[Prompt]
Would you work out how many of the lines below hold "使用者故事" and reply with nothing but the number?

----

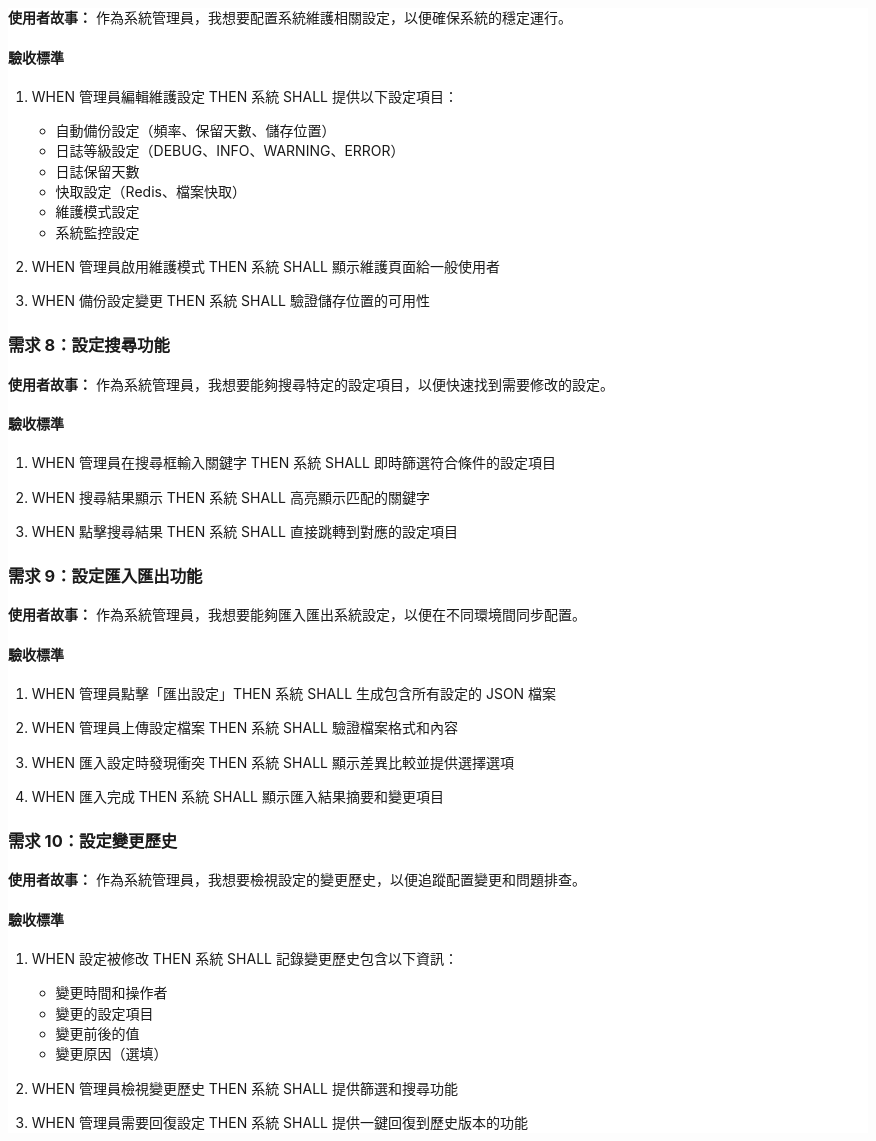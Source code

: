 **使用者故事：** 作為系統管理員，我想要配置系統維護相關設定，以便確保系統的穩定運行。

#### 驗收標準

1. WHEN 管理員編輯維護設定 THEN 系統 SHALL 提供以下設定項目：
   - 自動備份設定（頻率、保留天數、儲存位置）
   - 日誌等級設定（DEBUG、INFO、WARNING、ERROR）
   - 日誌保留天數
   - 快取設定（Redis、檔案快取）
   - 維護模式設定
   - 系統監控設定

2. WHEN 管理員啟用維護模式 THEN 系統 SHALL 顯示維護頁面給一般使用者

3. WHEN 備份設定變更 THEN 系統 SHALL 驗證儲存位置的可用性

### 需求 8：設定搜尋功能

**使用者故事：** 作為系統管理員，我想要能夠搜尋特定的設定項目，以便快速找到需要修改的設定。

#### 驗收標準

1. WHEN 管理員在搜尋框輸入關鍵字 THEN 系統 SHALL 即時篩選符合條件的設定項目

2. WHEN 搜尋結果顯示 THEN 系統 SHALL 高亮顯示匹配的關鍵字

3. WHEN 點擊搜尋結果 THEN 系統 SHALL 直接跳轉到對應的設定項目

### 需求 9：設定匯入匯出功能

**使用者故事：** 作為系統管理員，我想要能夠匯入匯出系統設定，以便在不同環境間同步配置。

#### 驗收標準

1. WHEN 管理員點擊「匯出設定」THEN 系統 SHALL 生成包含所有設定的 JSON 檔案

2. WHEN 管理員上傳設定檔案 THEN 系統 SHALL 驗證檔案格式和內容

3. WHEN 匯入設定時發現衝突 THEN 系統 SHALL 顯示差異比較並提供選擇選項

4. WHEN 匯入完成 THEN 系統 SHALL 顯示匯入結果摘要和變更項目

### 需求 10：設定變更歷史

**使用者故事：** 作為系統管理員，我想要檢視設定的變更歷史，以便追蹤配置變更和問題排查。

#### 驗收標準

1. WHEN 設定被修改 THEN 系統 SHALL 記錄變更歷史包含以下資訊：
   - 變更時間和操作者
   - 變更的設定項目
   - 變更前後的值
   - 變更原因（選填）

2. WHEN 管理員檢視變更歷史 THEN 系統 SHALL 提供篩選和搜尋功能

3. WHEN 管理員需要回復設定 THEN 系統 SHALL 提供一鍵回復到歷史版本的功能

----

[Finished exercise]
4